[Task item]
Lines to return, exactly: from the line with "#### Sair do VIM, salvando" to the line with "वॆव्वरिनऱ् शिलैवाङ्गि वॆन्ऱिकॊण्डु" in the entries below, both included.

[Records supplied]

>>

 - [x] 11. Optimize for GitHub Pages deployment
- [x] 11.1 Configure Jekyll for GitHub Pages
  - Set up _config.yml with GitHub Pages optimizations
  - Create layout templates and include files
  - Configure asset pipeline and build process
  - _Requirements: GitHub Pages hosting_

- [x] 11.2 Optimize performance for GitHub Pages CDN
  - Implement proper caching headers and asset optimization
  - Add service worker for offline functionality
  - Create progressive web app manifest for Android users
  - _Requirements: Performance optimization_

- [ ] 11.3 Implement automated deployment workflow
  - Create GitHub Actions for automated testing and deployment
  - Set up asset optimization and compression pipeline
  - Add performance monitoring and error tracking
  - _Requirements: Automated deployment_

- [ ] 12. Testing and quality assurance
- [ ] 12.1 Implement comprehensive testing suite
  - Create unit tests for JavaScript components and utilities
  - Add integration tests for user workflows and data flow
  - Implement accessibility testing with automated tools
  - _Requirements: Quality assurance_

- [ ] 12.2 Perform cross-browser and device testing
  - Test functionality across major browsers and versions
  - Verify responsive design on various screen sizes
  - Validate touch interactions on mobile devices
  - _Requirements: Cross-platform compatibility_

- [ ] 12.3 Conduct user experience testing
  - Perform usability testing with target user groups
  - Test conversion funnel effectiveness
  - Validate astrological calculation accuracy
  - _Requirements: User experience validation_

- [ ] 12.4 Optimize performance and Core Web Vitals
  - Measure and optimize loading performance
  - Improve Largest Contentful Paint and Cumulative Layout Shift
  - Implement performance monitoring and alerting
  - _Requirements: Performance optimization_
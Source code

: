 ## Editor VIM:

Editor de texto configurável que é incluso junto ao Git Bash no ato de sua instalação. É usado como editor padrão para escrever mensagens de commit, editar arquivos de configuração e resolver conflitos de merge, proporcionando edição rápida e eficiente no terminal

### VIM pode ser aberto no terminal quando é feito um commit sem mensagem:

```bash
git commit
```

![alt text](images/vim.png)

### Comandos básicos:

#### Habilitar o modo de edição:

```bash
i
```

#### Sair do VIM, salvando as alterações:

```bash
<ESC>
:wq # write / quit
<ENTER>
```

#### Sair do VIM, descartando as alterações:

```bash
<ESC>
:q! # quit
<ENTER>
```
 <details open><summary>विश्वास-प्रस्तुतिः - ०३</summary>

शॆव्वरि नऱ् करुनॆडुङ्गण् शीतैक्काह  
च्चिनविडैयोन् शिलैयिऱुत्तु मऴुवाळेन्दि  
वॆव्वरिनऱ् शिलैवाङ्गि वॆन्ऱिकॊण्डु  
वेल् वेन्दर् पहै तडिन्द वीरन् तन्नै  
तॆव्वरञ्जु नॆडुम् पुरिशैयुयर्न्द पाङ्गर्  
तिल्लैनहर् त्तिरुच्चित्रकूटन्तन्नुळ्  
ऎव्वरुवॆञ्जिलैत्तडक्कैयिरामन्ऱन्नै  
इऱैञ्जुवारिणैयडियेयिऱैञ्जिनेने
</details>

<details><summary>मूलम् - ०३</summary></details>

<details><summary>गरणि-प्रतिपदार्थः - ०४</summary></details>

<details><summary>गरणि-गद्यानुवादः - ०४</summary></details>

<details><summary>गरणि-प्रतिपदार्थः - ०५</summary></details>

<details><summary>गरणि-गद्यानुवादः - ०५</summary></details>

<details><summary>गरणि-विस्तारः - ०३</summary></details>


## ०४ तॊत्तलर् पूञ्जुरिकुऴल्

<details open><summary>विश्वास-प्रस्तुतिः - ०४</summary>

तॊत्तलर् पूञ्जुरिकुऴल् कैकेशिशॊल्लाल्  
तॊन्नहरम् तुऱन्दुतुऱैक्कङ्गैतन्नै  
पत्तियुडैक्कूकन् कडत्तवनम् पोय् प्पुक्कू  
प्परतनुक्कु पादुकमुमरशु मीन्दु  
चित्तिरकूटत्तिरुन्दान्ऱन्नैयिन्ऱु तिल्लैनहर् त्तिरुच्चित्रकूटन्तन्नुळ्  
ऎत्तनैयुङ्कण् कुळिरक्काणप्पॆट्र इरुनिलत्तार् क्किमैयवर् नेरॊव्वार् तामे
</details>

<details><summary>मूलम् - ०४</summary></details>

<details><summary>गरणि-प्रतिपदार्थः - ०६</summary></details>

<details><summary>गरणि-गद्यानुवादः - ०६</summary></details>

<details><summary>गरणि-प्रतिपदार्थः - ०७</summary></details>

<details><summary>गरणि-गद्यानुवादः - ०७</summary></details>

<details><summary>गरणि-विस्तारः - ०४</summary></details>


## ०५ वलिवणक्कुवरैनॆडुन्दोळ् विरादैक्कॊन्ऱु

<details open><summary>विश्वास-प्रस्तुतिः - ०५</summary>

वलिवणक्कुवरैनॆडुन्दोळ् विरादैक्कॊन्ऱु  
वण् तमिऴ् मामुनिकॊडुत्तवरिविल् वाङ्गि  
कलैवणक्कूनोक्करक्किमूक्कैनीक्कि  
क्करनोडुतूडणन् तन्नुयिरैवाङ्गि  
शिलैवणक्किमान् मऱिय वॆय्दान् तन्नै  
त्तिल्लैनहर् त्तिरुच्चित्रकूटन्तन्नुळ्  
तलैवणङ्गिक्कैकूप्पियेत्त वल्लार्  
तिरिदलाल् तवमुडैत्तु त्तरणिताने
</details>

<<

[Answer space]
#### Sair do VIM, salvando as alterações:

```bash
<ESC>
:wq # write / quit
<ENTER>
```

#### Sair do VIM, descartando as alterações:

```bash
<ESC>
:q! # quit
<ENTER>
```
 <details open><summary>विश्वास-प्रस्तुतिः - ०३</summary>

शॆव्वरि नऱ् करुनॆडुङ्गण् शीतैक्काह  
च्चिनविडैयोन् शिलैयिऱुत्तु मऴुवाळेन्दि  
वॆव्वरिनऱ् शिलैवाङ्गि वॆन्ऱिकॊण्डु  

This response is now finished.